● **GOAL OF THE EXERCISE**
Going down the listing below, print exactly each line from the one with "24.案例分享：我们的中间件如何监控的？" up to and including the one with "19.第三杯茶-做好一次高效的评审", and skip the rest.

● **RECORDS FOR THE TASK**

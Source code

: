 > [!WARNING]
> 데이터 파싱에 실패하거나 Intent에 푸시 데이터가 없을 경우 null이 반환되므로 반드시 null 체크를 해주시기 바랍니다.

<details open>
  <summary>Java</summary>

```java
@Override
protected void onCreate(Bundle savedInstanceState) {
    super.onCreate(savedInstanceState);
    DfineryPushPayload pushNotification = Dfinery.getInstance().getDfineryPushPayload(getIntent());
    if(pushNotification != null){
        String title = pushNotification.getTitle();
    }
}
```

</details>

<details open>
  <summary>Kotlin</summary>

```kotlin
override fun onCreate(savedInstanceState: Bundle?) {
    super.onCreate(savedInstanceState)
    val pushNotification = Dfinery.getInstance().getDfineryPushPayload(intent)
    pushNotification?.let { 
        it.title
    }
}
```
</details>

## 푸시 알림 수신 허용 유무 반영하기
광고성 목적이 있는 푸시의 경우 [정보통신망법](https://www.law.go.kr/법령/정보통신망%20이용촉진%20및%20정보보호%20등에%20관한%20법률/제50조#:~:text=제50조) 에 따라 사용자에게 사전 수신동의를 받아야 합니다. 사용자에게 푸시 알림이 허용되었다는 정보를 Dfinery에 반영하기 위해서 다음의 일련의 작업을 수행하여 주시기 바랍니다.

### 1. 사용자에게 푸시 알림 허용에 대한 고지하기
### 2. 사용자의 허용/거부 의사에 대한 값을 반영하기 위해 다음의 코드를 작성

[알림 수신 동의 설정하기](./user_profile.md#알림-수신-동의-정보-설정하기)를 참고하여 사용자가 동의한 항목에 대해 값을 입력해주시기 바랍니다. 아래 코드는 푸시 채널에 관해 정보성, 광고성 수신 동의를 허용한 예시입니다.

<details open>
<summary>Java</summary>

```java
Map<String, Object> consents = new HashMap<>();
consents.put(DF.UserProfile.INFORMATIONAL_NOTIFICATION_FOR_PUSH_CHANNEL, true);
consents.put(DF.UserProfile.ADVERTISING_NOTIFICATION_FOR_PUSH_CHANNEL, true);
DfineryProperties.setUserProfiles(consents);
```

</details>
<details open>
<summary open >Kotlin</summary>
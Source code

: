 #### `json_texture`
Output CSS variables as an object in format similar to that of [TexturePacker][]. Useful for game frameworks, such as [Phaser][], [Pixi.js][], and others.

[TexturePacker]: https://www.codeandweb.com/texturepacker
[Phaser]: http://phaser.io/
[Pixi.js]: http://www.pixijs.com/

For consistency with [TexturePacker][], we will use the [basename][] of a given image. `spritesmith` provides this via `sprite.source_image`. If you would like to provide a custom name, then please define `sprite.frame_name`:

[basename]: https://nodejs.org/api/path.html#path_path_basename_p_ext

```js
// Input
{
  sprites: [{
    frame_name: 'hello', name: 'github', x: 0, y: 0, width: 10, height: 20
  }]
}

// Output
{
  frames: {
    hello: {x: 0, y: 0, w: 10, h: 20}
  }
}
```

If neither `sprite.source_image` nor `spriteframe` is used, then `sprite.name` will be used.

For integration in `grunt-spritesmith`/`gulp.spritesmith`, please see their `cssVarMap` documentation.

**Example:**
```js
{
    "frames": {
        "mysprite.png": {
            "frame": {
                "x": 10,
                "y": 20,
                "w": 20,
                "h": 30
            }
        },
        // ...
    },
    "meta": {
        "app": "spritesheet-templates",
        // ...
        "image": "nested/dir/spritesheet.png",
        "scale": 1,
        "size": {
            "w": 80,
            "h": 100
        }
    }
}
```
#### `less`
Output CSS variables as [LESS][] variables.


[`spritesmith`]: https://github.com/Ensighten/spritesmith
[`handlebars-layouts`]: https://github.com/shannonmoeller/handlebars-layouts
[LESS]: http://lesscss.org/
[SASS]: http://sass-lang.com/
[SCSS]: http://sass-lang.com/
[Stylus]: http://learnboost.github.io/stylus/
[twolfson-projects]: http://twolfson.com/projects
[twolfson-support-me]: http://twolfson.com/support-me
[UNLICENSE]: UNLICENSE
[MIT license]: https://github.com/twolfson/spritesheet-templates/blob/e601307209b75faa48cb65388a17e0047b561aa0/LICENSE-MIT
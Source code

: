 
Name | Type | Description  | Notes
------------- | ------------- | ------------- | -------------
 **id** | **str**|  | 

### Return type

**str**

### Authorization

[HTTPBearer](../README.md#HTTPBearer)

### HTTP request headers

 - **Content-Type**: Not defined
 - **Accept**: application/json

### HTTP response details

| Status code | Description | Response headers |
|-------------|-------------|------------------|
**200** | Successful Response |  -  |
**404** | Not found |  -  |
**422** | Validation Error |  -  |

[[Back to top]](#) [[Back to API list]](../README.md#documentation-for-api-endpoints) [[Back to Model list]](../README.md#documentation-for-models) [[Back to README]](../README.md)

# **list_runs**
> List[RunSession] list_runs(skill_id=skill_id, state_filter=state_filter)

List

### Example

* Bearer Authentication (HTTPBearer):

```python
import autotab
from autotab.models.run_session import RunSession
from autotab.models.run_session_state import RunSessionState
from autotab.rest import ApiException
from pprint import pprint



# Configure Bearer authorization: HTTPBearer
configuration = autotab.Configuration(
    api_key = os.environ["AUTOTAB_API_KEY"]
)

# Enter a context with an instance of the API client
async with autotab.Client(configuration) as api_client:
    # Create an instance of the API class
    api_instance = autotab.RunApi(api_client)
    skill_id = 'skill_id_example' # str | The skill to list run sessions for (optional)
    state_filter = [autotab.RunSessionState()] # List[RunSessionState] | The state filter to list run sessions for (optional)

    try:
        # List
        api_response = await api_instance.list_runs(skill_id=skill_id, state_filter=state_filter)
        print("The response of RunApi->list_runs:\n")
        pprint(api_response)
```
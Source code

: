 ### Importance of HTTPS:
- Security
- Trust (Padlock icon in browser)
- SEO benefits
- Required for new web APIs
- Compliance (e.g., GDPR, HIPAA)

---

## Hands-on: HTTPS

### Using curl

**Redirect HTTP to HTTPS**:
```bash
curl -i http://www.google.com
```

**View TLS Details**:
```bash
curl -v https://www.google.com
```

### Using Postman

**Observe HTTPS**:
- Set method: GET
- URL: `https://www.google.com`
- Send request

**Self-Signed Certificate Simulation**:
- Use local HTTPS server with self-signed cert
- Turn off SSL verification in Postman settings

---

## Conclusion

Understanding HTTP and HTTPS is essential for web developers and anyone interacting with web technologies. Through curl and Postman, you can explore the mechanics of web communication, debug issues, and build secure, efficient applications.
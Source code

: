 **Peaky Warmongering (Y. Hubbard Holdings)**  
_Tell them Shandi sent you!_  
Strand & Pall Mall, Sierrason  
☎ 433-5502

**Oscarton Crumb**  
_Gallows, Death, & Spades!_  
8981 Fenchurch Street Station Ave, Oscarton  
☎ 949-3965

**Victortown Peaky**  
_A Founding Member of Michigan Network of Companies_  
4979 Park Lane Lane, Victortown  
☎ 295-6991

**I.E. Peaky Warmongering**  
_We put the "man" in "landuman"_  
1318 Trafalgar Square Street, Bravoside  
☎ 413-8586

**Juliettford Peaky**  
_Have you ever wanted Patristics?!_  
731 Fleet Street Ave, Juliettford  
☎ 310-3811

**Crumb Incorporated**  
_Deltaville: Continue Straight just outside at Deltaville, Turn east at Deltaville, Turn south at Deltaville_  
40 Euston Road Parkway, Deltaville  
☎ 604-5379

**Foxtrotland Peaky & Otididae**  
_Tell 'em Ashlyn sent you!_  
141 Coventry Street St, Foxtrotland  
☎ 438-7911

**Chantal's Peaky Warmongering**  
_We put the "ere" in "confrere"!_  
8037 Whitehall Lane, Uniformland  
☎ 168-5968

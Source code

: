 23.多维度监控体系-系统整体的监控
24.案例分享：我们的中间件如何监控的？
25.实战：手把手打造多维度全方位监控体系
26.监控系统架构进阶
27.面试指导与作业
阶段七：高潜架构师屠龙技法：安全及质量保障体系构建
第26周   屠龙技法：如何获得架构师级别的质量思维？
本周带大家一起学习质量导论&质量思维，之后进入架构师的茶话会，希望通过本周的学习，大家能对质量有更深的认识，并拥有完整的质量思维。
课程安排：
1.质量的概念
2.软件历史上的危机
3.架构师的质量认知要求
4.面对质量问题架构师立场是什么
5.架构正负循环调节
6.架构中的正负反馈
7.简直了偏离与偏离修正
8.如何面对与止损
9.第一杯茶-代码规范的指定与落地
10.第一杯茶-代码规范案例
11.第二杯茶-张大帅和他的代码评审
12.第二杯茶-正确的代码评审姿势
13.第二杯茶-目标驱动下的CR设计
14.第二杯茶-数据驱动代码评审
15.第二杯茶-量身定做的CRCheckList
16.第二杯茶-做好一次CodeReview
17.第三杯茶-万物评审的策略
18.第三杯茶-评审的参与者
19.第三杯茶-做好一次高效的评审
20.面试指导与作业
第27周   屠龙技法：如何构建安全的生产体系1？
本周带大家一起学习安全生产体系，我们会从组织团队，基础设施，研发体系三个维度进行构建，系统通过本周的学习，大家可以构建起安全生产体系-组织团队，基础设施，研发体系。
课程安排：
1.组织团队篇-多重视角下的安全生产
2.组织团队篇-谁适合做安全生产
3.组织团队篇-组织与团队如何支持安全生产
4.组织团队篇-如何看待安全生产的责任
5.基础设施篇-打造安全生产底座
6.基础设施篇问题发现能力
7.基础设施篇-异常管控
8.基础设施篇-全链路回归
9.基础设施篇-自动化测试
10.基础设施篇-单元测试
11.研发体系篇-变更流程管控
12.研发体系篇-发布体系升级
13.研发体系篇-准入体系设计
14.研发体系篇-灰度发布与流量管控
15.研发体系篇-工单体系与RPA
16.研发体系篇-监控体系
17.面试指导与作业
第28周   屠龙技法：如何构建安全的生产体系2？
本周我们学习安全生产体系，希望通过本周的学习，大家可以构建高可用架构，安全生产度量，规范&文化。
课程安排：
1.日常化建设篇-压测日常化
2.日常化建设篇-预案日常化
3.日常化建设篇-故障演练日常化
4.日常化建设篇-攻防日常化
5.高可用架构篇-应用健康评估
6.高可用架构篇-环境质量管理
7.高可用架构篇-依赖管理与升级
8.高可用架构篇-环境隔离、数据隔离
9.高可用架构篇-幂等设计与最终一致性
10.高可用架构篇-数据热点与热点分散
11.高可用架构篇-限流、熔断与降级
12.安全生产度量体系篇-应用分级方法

● **TASK OUTPUT**
24.案例分享：我们的中间件如何监控的？
25.实战：手把手打造多维度全方位监控体系
26.监控系统架构进阶
27.面试指导与作业
阶段七：高潜架构师屠龙技法：安全及质量保障体系构建
第26周   屠龙技法：如何获得架构师级别的质量思维？
本周带大家一起学习质量导论&质量思维，之后进入架构师的茶话会，希望通过本周的学习，大家能对质量有更深的认识，并拥有完整的质量思维。
课程安排：
1.质量的概念
2.软件历史上的危机
3.架构师的质量认知要求
4.面对质量问题架构师立场是什么
5.架构正负循环调节
6.架构中的正负反馈
7.简直了偏离与偏离修正
8.如何面对与止损
9.第一杯茶-代码规范的指定与落地
10.第一杯茶-代码规范案例
11.第二杯茶-张大帅和他的代码评审
12.第二杯茶-正确的代码评审姿势
13.第二杯茶-目标驱动下的CR设计
14.第二杯茶-数据驱动代码评审
15.第二杯茶-量身定做的CRCheckList
16.第二杯茶-做好一次CodeReview
17.第三杯茶-万物评审的策略
18.第三杯茶-评审的参与者
19.第三杯茶-做好一次高效的评审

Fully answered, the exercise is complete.